● **EXERCISE MATERIAL**:

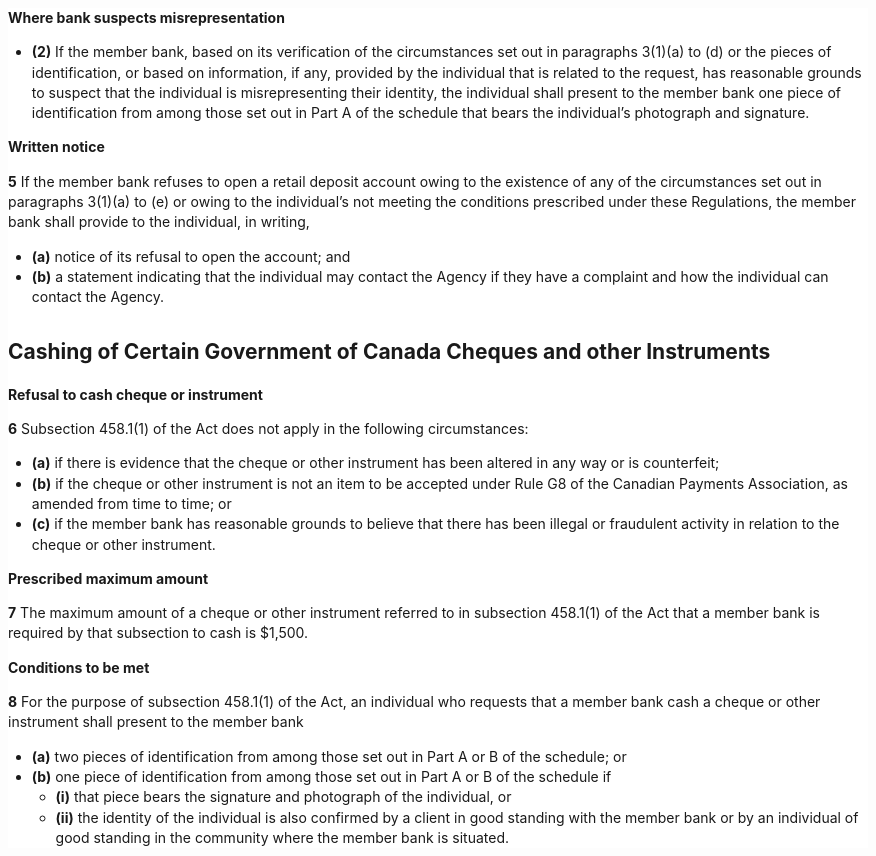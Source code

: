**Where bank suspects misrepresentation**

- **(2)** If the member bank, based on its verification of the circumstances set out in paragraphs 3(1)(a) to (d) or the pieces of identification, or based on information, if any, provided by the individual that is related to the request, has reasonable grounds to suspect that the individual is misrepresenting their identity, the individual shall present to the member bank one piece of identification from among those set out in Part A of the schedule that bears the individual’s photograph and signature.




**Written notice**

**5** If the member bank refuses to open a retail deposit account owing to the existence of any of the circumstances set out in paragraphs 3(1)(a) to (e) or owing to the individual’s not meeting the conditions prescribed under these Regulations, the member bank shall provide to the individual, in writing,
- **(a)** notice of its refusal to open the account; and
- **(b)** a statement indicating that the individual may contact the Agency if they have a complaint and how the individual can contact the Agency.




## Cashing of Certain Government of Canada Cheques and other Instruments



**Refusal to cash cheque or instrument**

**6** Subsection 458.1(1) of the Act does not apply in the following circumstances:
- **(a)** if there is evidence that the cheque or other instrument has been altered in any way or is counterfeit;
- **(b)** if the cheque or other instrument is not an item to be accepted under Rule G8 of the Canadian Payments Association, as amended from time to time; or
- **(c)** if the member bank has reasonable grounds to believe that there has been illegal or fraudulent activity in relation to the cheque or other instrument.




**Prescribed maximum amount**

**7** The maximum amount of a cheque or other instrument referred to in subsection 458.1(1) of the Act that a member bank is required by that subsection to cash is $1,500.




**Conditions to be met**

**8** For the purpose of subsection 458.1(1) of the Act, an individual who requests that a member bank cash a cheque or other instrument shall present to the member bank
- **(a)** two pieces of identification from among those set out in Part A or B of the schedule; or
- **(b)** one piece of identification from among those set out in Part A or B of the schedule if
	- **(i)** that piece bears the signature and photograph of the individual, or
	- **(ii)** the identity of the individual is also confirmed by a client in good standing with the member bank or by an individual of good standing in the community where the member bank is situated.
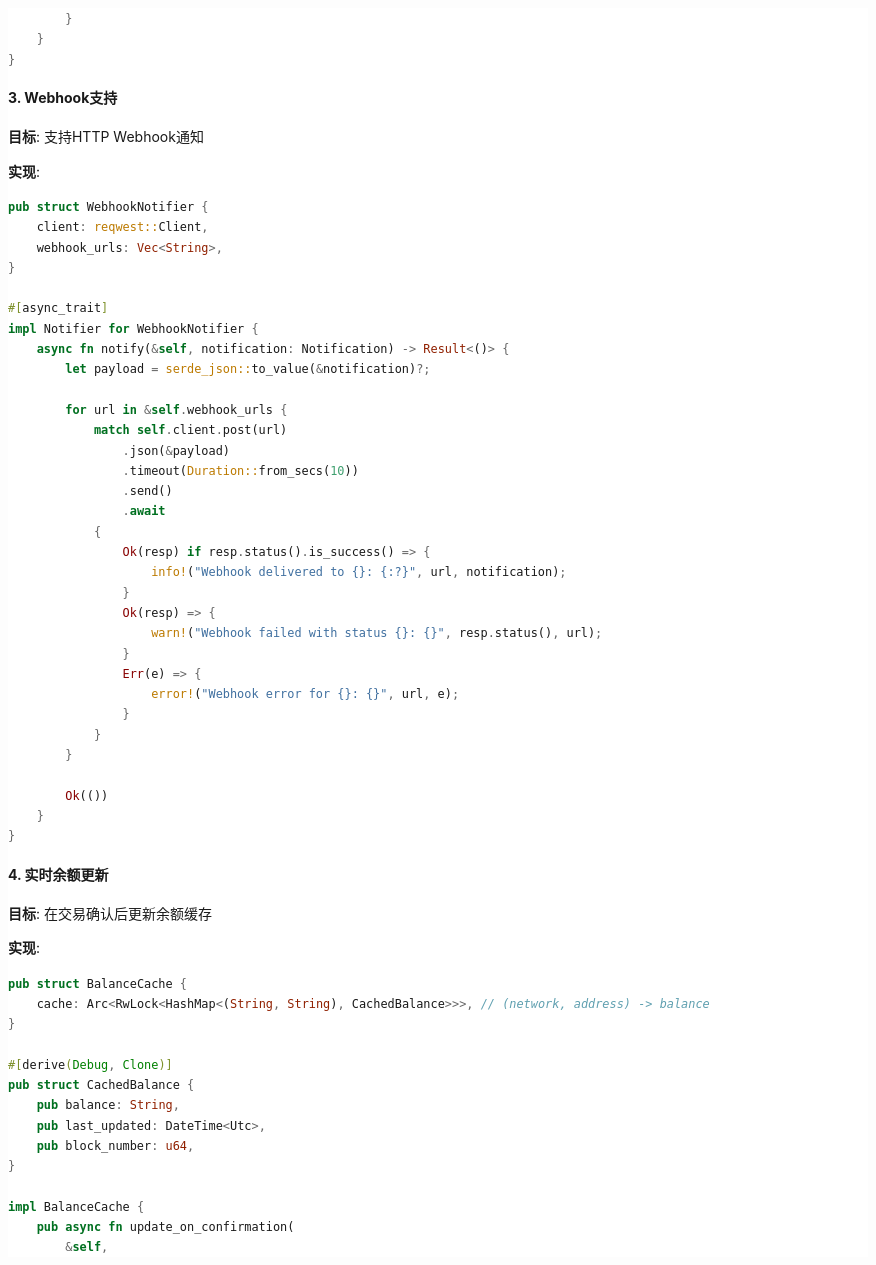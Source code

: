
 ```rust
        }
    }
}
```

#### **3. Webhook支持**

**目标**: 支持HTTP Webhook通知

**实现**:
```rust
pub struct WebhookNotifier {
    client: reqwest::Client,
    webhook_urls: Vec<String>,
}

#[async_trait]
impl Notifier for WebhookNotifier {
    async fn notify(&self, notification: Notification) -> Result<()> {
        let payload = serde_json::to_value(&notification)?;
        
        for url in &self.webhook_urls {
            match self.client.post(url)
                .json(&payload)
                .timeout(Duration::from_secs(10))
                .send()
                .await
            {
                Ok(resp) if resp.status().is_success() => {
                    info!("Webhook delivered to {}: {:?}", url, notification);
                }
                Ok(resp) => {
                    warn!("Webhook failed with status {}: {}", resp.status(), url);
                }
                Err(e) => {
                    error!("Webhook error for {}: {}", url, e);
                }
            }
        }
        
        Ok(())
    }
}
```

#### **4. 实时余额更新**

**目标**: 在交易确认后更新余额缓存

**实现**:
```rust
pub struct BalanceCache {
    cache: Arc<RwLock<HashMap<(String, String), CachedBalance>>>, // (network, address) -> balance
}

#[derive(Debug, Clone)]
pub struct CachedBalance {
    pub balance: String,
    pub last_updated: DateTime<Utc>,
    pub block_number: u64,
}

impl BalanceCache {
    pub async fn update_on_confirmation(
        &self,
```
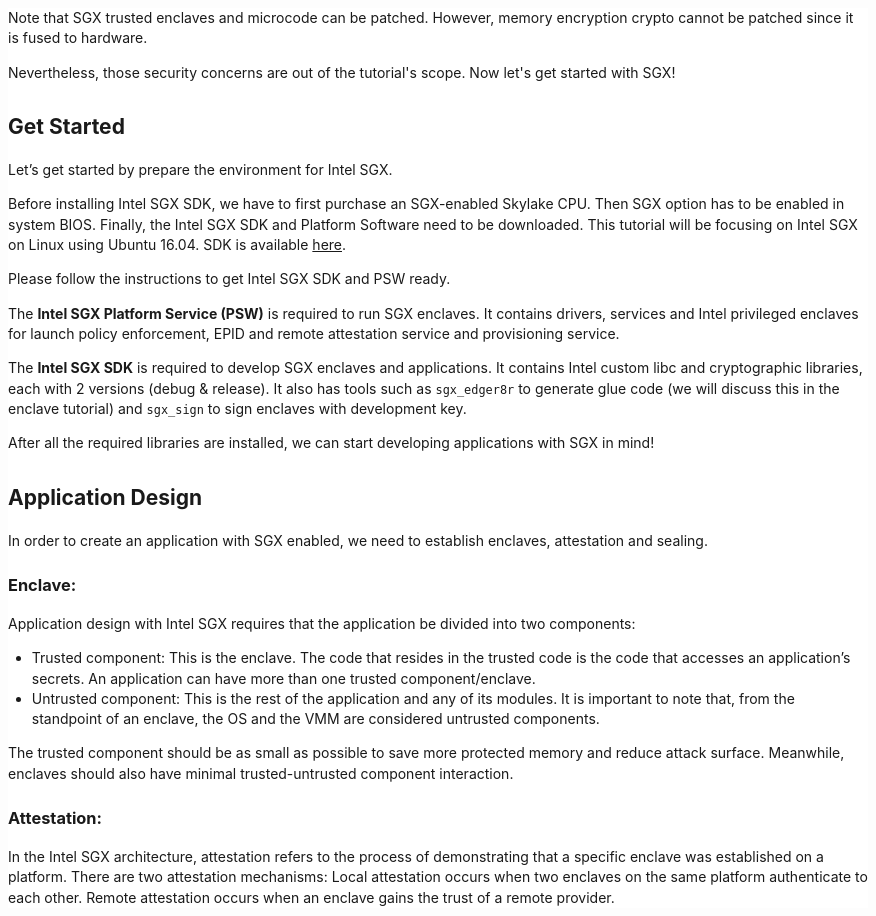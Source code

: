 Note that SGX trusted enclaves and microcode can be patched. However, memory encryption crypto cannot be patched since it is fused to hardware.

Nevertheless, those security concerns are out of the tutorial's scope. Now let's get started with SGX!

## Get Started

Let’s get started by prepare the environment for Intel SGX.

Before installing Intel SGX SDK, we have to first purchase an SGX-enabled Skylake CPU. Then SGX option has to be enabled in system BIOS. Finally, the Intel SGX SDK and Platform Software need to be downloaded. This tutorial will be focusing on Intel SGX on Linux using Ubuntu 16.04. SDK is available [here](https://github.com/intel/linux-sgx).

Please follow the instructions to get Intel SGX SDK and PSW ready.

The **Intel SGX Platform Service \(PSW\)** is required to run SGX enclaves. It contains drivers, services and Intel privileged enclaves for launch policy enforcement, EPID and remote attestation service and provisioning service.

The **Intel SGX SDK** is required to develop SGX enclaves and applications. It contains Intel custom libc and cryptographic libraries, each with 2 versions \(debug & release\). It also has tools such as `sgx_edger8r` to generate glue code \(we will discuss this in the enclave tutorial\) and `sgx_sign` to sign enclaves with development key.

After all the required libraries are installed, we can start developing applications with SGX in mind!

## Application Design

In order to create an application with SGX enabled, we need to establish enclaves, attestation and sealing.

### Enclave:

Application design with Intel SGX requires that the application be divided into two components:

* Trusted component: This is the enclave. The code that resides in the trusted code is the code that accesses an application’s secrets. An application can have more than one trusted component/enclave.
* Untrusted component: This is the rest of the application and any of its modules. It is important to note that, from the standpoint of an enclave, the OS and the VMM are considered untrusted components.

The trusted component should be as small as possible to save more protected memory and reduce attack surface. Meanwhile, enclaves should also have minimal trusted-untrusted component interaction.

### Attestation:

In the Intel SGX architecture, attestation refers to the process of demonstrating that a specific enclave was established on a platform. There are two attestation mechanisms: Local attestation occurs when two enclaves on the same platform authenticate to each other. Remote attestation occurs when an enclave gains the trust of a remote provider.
---
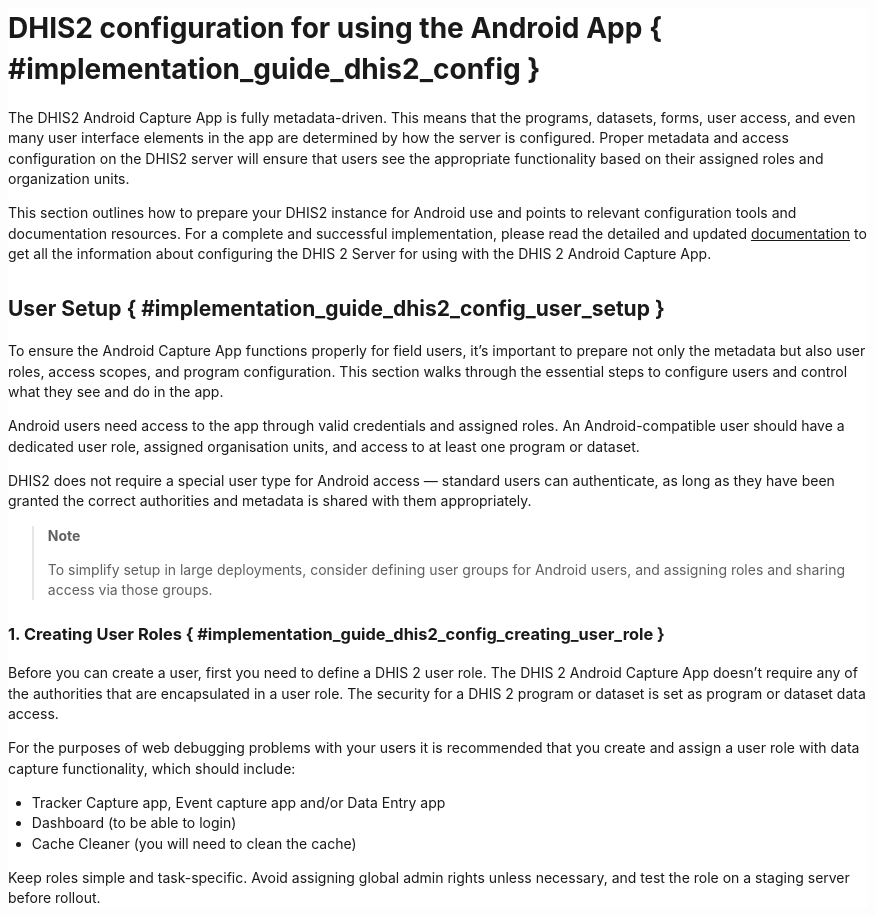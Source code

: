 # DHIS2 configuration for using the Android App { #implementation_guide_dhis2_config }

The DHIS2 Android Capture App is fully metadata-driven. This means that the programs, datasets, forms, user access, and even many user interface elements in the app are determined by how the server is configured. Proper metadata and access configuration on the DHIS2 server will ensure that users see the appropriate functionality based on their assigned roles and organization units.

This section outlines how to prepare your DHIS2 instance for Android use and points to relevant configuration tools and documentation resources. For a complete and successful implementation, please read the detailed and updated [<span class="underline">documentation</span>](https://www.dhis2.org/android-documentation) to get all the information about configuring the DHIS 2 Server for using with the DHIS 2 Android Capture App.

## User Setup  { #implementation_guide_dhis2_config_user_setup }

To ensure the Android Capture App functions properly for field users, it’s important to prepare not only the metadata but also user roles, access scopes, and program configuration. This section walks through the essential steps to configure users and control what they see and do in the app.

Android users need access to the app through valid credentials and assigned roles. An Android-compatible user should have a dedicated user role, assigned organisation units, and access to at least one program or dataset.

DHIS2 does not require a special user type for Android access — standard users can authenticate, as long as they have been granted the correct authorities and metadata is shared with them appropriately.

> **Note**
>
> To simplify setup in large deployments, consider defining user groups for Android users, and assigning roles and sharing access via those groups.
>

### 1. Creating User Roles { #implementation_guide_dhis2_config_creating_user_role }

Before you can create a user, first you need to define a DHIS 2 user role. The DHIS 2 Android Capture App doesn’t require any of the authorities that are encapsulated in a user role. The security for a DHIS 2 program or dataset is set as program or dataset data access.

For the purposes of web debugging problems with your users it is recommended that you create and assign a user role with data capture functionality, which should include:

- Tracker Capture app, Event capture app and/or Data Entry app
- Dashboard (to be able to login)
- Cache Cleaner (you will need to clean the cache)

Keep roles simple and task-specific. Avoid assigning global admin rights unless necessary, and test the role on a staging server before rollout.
---
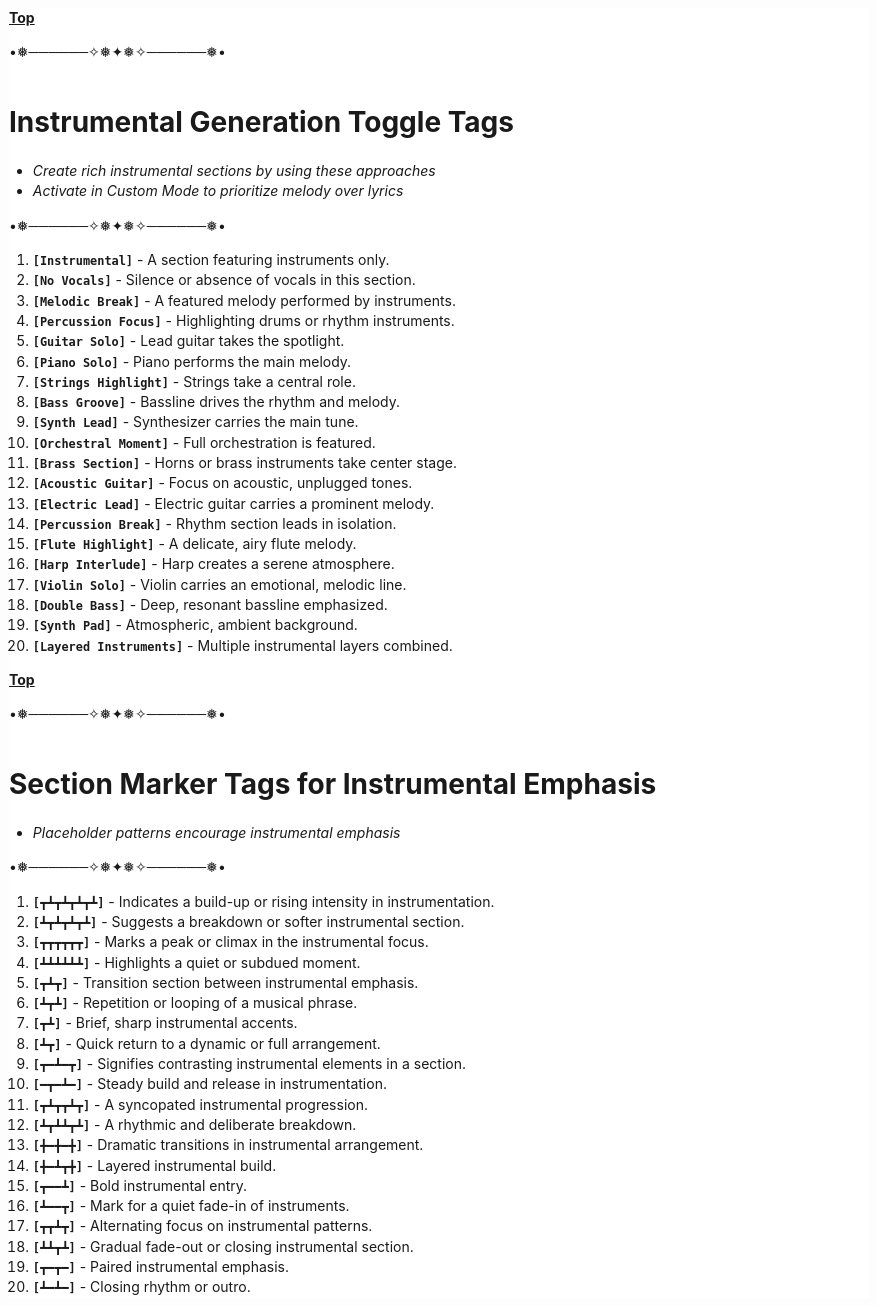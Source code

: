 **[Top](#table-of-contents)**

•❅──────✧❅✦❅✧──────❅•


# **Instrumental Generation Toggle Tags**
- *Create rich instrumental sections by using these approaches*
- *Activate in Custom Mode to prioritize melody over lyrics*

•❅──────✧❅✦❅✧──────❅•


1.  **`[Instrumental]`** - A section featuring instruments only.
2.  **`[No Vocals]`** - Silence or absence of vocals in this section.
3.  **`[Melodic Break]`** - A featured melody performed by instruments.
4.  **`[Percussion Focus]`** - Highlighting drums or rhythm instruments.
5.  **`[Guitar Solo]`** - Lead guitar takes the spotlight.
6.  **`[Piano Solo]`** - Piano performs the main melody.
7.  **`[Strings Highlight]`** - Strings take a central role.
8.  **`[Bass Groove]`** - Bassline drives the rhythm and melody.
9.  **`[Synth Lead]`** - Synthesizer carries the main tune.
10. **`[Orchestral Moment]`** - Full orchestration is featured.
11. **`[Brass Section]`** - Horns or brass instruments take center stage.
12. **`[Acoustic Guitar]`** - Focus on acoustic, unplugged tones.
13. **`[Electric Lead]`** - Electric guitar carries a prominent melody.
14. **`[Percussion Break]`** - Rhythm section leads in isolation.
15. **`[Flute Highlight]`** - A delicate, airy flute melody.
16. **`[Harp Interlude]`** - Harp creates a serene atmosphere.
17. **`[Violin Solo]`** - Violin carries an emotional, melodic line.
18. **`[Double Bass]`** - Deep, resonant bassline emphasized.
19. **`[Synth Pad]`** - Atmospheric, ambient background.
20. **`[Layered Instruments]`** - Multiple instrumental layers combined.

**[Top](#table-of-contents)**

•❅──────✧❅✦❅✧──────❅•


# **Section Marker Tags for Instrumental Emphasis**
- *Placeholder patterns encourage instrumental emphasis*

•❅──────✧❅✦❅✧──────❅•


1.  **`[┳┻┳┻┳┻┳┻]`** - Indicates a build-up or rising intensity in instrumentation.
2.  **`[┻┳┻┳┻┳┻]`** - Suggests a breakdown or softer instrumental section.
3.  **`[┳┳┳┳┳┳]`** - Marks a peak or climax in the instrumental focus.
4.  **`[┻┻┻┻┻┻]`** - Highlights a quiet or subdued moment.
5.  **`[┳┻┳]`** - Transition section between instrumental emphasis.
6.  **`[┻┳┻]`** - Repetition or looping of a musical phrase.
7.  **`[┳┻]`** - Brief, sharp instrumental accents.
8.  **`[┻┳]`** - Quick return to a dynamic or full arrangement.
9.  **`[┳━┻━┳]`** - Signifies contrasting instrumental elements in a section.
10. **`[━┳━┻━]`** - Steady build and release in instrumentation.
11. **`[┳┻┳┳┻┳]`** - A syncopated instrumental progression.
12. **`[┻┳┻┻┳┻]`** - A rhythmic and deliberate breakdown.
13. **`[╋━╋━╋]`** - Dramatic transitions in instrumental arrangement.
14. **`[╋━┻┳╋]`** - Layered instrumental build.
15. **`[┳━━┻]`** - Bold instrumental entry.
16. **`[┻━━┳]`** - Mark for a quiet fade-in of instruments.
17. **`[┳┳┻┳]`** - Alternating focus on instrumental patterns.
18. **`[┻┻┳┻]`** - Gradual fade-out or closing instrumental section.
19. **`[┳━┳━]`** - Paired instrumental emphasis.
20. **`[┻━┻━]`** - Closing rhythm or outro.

● **WHAT IS BEING ASKED**:
Copy out the range of lines above starting at the line with "a serene atmosphere." and ending at the line with "rhythm or outro.", exactly and including both.

● **RESULT**:
16. **`[Harp Interlude]`** - Harp creates a serene atmosphere.
17. **`[Violin Solo]`** - Violin carries an emotional, melodic line.
18. **`[Double Bass]`** - Deep, resonant bassline emphasized.
19. **`[Synth Pad]`** - Atmospheric, ambient background.
20. **`[Layered Instruments]`** - Multiple instrumental layers combined.

**[Top](#table-of-contents)**

•❅──────✧❅✦❅✧──────❅•


# **Section Marker Tags for Instrumental Emphasis**
- *Placeholder patterns encourage instrumental emphasis*

•❅──────✧❅✦❅✧──────❅•


1.  **`[┳┻┳┻┳┻┳┻]`** - Indicates a build-up or rising intensity in instrumentation.
2.  **`[┻┳┻┳┻┳┻]`** - Suggests a breakdown or softer instrumental section.
3.  **`[┳┳┳┳┳┳]`** - Marks a peak or climax in the instrumental focus.
4.  **`[┻┻┻┻┻┻]`** - Highlights a quiet or subdued moment.
5.  **`[┳┻┳]`** - Transition section between instrumental emphasis.
6.  **`[┻┳┻]`** - Repetition or looping of a musical phrase.
7.  **`[┳┻]`** - Brief, sharp instrumental accents.
8.  **`[┻┳]`** - Quick return to a dynamic or full arrangement.
9.  **`[┳━┻━┳]`** - Signifies contrasting instrumental elements in a section.
10. **`[━┳━┻━]`** - Steady build and release in instrumentation.
11. **`[┳┻┳┳┻┳]`** - A syncopated instrumental progression.
12. **`[┻┳┻┻┳┻]`** - A rhythmic and deliberate breakdown.
13. **`[╋━╋━╋]`** - Dramatic transitions in instrumental arrangement.
14. **`[╋━┻┳╋]`** - Layered instrumental build.
15. **`[┳━━┻]`** - Bold instrumental entry.
16. **`[┻━━┳]`** - Mark for a quiet fade-in of instruments.
17. **`[┳┳┻┳]`** - Alternating focus on instrumental patterns.
18. **`[┻┻┳┻]`** - Gradual fade-out or closing instrumental section.
19. **`[┳━┳━]`** - Paired instrumental emphasis.
20. **`[┻━┻━]`** - Closing rhythm or outro.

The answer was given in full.